An MP breached Parliament’s ethics code by failing to declare a £150,000 loan from a Russian-born businessman for his mortgage deposit.
David Warburton took the money from a Seychelles-based firm belonging to Roman Joukovski in 2017 after he and his wife tried to turn their old home into a buy-to-let.
The Parliamentary Commissioner for Standards found the MP - who is suspended from the Tories over a separate sleaze probe - broke the MPs’ code of conduct twice.
He failed to register the loan with Parliament’s authorities - then failed to declare it when he wrote a reference for Mr Joukovski to the Financial Conduct Authority in 2021.
But Mr Warburton will face no punishment after he “apologised without reservation” for both “inadvertent” breaches.
The Commissioner also decided he did not breach rules on lobbying by sending the reference to the FCA.
The MP had insisted he was acting in a personal capacity for his “friend”, who he met in the Polo Bar of Mayfair's Westbury Hotel.
The Commissioner agreed he had not been trying to “confer a financial or material benefit” on the financier.
Mr Warburton and his wife were reported to have turned a £1.2million home in Oakhill, Somerset, with a hot tub, games room, gym and wine cellar, into an Airbnb.
He told the Commissioner: “My wife and I had a property from which we wanted to move and then rent out before selling it.
“Our funds for the buy-to-let mortgage deposit fell short, but high street or commercial lenders don't provide unsecured loans for £150,000 (except possibly to the very wealthy).
“We tried bridging finance, but they all require a second charge over the property which the mortgage company would not accept.
“Talking socially to Roman about this, he said that he might be willing to provide the funds through a commercial loan from his business, as he was a good friend and I was stuck.”

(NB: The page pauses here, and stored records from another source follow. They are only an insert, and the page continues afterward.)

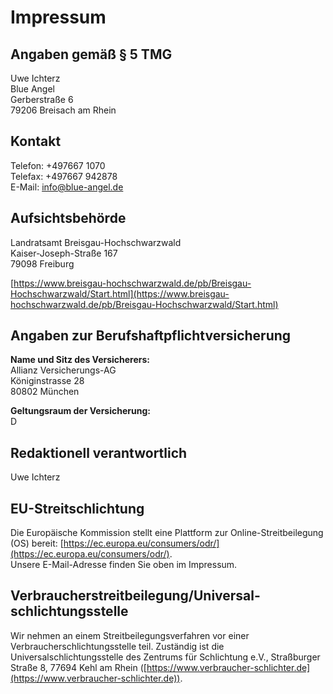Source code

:Impressum
=========

Angaben gemäß § 5 TMG
---------------------

Uwe Ichterz  
Blue Angel  
Gerberstraße 6  
79206 Breisach am Rhein

Kontakt
-------

Telefon: +497667 1070  
Telefax: +497667 942878  
E-Mail: info@blue-angel.de

Aufsichtsbehörde
----------------

Landratsamt Breisgau-Hochschwarzwald  
Kaiser-Joseph-Straße 167  
79098 Freiburg

[https://www.breisgau-hochschwarzwald.de/pb/Breisgau-Hochschwarzwald/Start.html](https://www.breisgau-hochschwarzwald.de/pb/Breisgau-Hochschwarzwald/Start.html)

Angaben zur Berufs­haftpflicht­versicherung
-------------------------------------------

**Name und Sitz des Versicherers:**  
Allianz Versicherungs-AG  
Königinstrasse 28  
80802 München

**Geltungsraum der Versicherung:**  
D

Redaktionell verantwortlich
---------------------------

Uwe Ichterz

EU-Streitschlichtung
--------------------

Die Europäische Kommission stellt eine Plattform zur Online-Streitbeilegung (OS) bereit: [https://ec.europa.eu/consumers/odr/](https://ec.europa.eu/consumers/odr/).  
Unsere E-Mail-Adresse finden Sie oben im Impressum.

Verbraucher­streit­beilegung/Universal­schlichtungs­stelle
----------------------------------------------------------

Wir nehmen an einem Streitbeilegungsverfahren vor einer Verbraucherschlichtungsstelle teil. Zuständig ist die Universalschlichtungsstelle des Zentrums für Schlichtung e.V., Straßburger Straße 8, 77694 Kehl am Rhein ([https://www.verbraucher-schlichter.de](https://www.verbraucher-schlichter.de)).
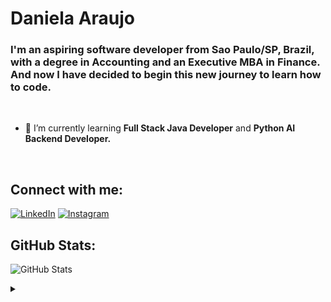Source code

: <h1>Daniela Araujo</h1>

<h3>I'm an aspiring software developer from Sao Paulo/SP, Brazil, with a degree in Accounting and an Executive MBA in Finance. And now I have decided to begin this new journey to learn how to code.</h3>
<br>

- 🌱 I’m currently learning **Full Stack Java Developer** and **Python AI Backend Developer.**

<br>

## Connect with me:
[![LinkedIn](https://img.shields.io/badge/LinkedIn-C0C0C0?style=for-the-badge&logo=linkedin&logoColor=663399)](https://www.linkedin.com/in/danielascaraujo/)
[![Instagram](https://img.shields.io/badge/-Instagram-C0C0C0?style=for-the-badge&logo=instagram&logoColor=663399)](https://www.instagram.com/danielascaraujo/)
<br>

## GitHub Stats:
![GitHub Stats](https://github-readme-stats.vercel.app/api?username=danielascaraujo&theme=transparent&bg_color=C0C0C0&border_color=C0C0C0&show_icons=true&icon_color=00BFFF&title_color=663399&text_color=708090)
<br>

<details align="left">
  <summary></summary> 
 
  - Badges by <a href="https://shields.io/">shields.io</a><br>
  - GitHub Stats by <a href="https://github.com/anuraghazra/github-readme-stats">anuraghazra</a>
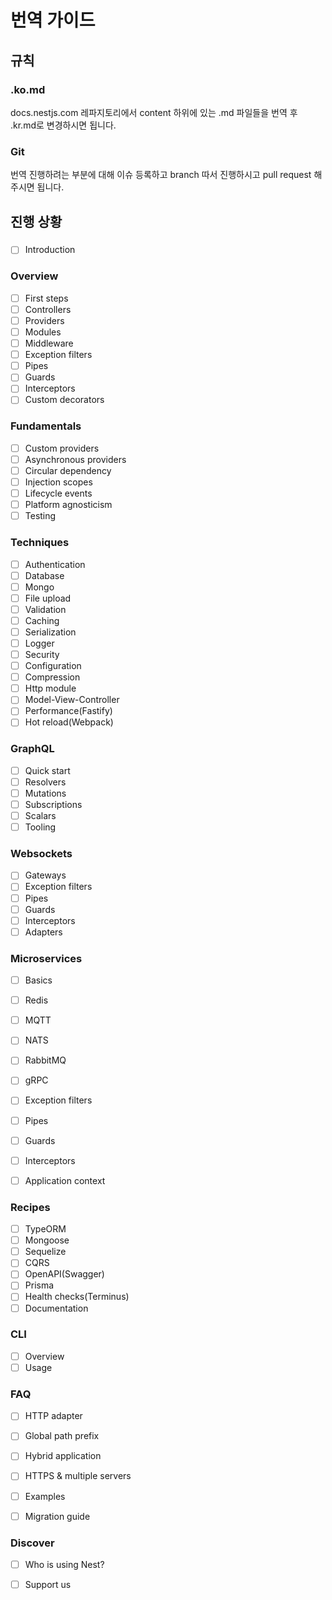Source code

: # 번역 가이드

## 규칙
### .ko.md
   docs.nestjs.com 레파지토리에서 content 하위에 있는 .md 파일들을 번역 후 .kr.md로 변경하시면 됩니다.
  
### Git
  번역 진행하려는 부분에 대해 이슈 등록하고 branch 따서 진행하시고 pull request 해주시면 됩니다.

## 진행 상황

### 

- [ ]  Introduction

### Overview

- [ ]  First steps
- [ ]  Controllers
- [ ]  Providers
- [ ]  Modules
- [ ]  Middleware
- [ ]  Exception filters
- [ ]  Pipes
- [ ]  Guards
- [ ]  Interceptors
- [ ]  Custom decorators

### Fundamentals

- [ ]  Custom providers
- [ ]  Asynchronous providers
- [ ]  Circular dependency
- [ ]  Injection scopes
- [ ]  Lifecycle events
- [ ]  Platform agnosticism
- [ ]  Testing

### Techniques

- [ ]  Authentication
- [ ]  Database
- [ ]  Mongo
- [ ]  File upload
- [ ]  Validation
- [ ]  Caching
- [ ]  Serialization
- [ ]  Logger
- [ ]  Security
- [ ]  Configuration
- [ ]  Compression
- [ ]  Http module
- [ ]  Model-View-Controller
- [ ]  Performance(Fastify)
- [ ]  Hot reload(Webpack)

### GraphQL

- [ ]  Quick start
- [ ]  Resolvers
- [ ]  Mutations
- [ ]  Subscriptions
- [ ]  Scalars
- [ ]  Tooling

### Websockets

- [ ]  Gateways
- [ ]  Exception filters
- [ ]  Pipes
- [ ]  Guards
- [ ]  Interceptors
- [ ]  Adapters

### Microservices

- [ ]  Basics
- [ ]  Redis
- [ ]  MQTT
- [ ]  NATS
- [ ]  RabbitMQ
- [ ]  gRPC
- [ ]  Exception filters
- [ ]  Pipes
- [ ]  Guards
- [ ]  Interceptors

- [ ]  Application context

### Recipes

- [ ]  TypeORM
- [ ]  Mongoose
- [ ]  Sequelize
- [ ]  CQRS
- [ ]  OpenAPI(Swagger)
- [ ]  Prisma
- [ ]  Health checks(Terminus)
- [ ]  Documentation

### CLI

- [ ]  Overview
- [ ]  Usage

### FAQ

- [ ]  HTTP adapter
- [ ]  Global path prefix
- [ ]  Hybrid application
- [ ]  HTTPS & multiple servers
- [ ]  Examples

- [ ]  Migration guide

### Discover

- [ ]  Who is using Nest?

- [ ]  Support us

The MP insisted it was a full commercial loan with an 8% interest rate. It was repaid in March this year.
Mr Warburton then “tried to help [Mr Joukovski] in connection with his difficulties with the FCA” in 2021 after he “got to know him a little more”, he told the investigation.

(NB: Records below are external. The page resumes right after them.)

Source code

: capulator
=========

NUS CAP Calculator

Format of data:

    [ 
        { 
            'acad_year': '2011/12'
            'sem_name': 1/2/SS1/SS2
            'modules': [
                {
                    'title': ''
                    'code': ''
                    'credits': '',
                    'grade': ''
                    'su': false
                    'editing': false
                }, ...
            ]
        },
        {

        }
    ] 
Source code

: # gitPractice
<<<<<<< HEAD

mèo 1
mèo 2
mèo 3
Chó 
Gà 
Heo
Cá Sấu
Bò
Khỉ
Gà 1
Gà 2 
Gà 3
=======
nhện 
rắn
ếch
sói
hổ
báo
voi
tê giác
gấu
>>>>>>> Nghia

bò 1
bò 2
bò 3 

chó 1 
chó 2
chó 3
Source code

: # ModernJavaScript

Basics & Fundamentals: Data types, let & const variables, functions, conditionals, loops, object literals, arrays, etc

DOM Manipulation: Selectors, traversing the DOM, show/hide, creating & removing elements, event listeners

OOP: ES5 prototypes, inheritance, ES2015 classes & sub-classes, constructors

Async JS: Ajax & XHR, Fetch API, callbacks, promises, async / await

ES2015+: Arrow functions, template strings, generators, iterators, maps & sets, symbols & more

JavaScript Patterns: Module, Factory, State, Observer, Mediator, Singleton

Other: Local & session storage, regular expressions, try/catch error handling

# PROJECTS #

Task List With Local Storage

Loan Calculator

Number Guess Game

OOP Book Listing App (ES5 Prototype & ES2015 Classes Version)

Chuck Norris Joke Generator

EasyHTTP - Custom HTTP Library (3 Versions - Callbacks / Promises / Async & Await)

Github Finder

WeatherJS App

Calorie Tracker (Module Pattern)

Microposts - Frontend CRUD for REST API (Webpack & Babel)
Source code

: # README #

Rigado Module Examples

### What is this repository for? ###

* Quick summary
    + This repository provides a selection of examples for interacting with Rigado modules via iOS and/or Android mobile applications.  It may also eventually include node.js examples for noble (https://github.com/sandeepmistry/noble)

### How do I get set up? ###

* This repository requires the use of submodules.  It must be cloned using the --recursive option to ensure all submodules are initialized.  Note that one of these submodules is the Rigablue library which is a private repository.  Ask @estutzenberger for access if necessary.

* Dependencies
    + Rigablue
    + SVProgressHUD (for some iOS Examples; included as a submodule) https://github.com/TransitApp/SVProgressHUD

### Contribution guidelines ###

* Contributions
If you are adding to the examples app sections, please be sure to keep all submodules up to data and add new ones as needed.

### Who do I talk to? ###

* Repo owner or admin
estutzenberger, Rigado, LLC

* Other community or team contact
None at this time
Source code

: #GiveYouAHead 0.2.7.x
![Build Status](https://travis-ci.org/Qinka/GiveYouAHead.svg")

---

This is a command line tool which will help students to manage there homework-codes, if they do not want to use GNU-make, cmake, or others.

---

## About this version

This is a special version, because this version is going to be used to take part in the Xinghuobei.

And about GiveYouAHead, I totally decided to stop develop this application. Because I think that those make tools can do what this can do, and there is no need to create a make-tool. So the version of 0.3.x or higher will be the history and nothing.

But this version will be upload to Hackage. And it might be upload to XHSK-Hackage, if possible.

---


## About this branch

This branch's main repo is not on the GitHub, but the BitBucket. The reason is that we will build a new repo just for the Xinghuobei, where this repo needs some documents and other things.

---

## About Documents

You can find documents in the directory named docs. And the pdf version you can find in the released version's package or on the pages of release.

The MP wrote to the FCA on his Parliamentary headed paper: “In my judgement he is extremely capable and an honest and straightforward person whom I trust.”
Yet he insisted this was unrelated to the loan he had from Mr Joukovski’s firm, or “anything to do with Parliament or my being an MP”. He apologised for “thoughtlessly” using his official stationery.

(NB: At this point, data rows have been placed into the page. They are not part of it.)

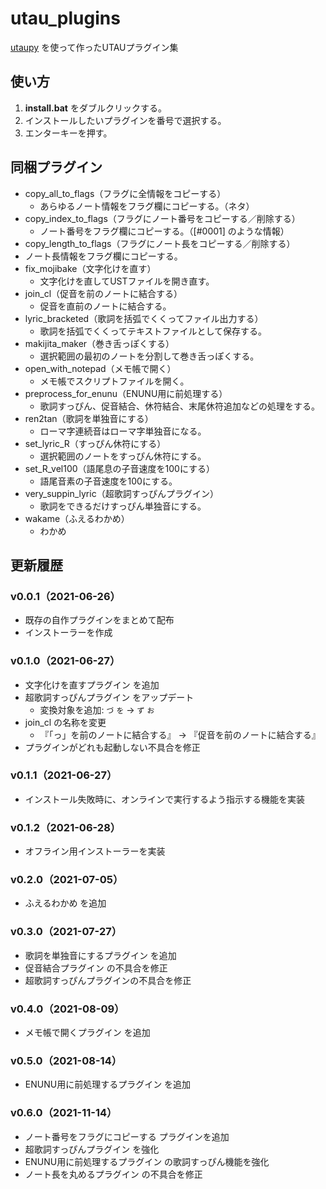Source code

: # utau_plugins
[utaupy](https://github.com/oatsu-gh/utaupy) を使って作ったUTAUプラグイン集

## 使い方

1. **install.bat** をダブルクリックする。
2. インストールしたいプラグインを番号で選択する。
3. エンターキーを押す。

## 同梱プラグイン

- copy_all_to_flags（フラグに全情報をコピーする）
  - あらゆるノート情報をフラグ欄にコピーする。（ネタ）
- copy_index_to_flags（フラグにノート番号をコピーする／削除する）
  - ノート番号をフラグ欄にコピーする。（[#0001] のような情報）
- copy_length_to_flags（フラグにノート長をコピーする／削除する）
- ノート長情報をフラグ欄にコピーする。
- fix_mojibake（文字化けを直す）
  - 文字化けを直してUSTファイルを開き直す。
- join_cl（促音を前のノートに結合する）
  - 促音を直前のノートに結合する。
- lyric_bracketed（歌詞を括弧でくくってファイル出力する）
  - 歌詞を括弧でくくってテキストファイルとして保存する。
- makijita_maker（巻き舌っぽくする）
  - 選択範囲の最初のノートを分割して巻き舌っぽくする。
- open_with_notepad（メモ帳で開く）
  - メモ帳でスクリプトファイルを開く。
- preprocess_for_enunu（ENUNU用に前処理する）
  - 歌詞すっぴん、促音結合、休符結合、末尾休符追加などの処理をする。
- ren2tan（歌詞を単独音にする）
  - ローマ字連続音はローマ字単独音になる。
- set_lyric_R（すっぴん休符にする）
  - 選択範囲のノートをすっぴん休符にする。
- set_R_vel100（語尾息の子音速度を100にする）
  - 語尾音素の子音速度を100にする。
- very_suppin_lyric（超歌詞すっぴんプラグイン）
  - 歌詞をできるだけすっぴん単独音にする。
- wakame（ふえるわかめ）
  - わかめ

## 更新履歴

### v0.0.1（2021-06-26）

- 既存の自作プラグインをまとめて配布
- インストーラーを作成

### v0.1.0（2021-06-27）

- 文字化けを直すプラグイン を追加
- 超歌詞すっぴんプラグイン をアップデート
    - 変換対象を追加: `づ` `を` → `ず` `お`
- join_cl の名称を変更
    - 『「っ」を前のノートに結合する』 → 『促音を前のノートに結合する』
- プラグインがどれも起動しない不具合を修正

### v0.1.1（2021-06-27）

- インストール失敗時に、オンラインで実行するよう指示する機能を実装

### v0.1.2（2021-06-28）

- オフライン用インストーラーを実装

### v0.2.0（2021-07-05）

- ふえるわかめ を追加

### v0.3.0（2021-07-27）

- 歌詞を単独音にするプラグイン を追加
- 促音結合プラグイン の不具合を修正
- 超歌詞すっぴんプラグインの不具合を修正

### v0.4.0（2021-08-09）

- メモ帳で開くプラグイン を追加

### v0.5.0（2021-08-14）

- ENUNU用に前処理するプラグイン を追加

### v0.6.0（2021-11-14）

- ノート番号をフラグにコピーする プラグインを追加
- 超歌詞すっぴんプラグイン を強化
- ENUNU用に前処理するプラグイン の歌詞すっぴん機能を強化
- ノート長を丸めるプラグイン の不具合を修正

Mr Warburton said: “I fully accept the Commissioner’s findings, including that I did not breach paragraph 12 of the code of conduct [on lobbying], and I am happy to have the loan added to the register retrospectively.
“I have sent my apologies to the Commissioner for overlooking this and the Commissioner now considers this matter closed.”
Mr Warburton is still under a separate investigation by Parliament’s Independent Complaints and Grievance Scheme.
He was suspended by the Tories in April after two women were said to have accused him of unwanted sexual comments and sexual touching.
Around the same time, claims also emerged that Mr Warburton climbed naked into a woman’s bed and groped her breasts after snorting cocaine.
An image emerged showing the MP for Somerset and Frome sitting next to an upturned baking tray with four lines of powder on it – alleged by the Sunday Times to be cocaine.
The MP said at the time: “I have enormous amounts of defence, but unfortunately the way that things work means that doesn’t come out first.” He declined to comment further on the ongoing case tonight.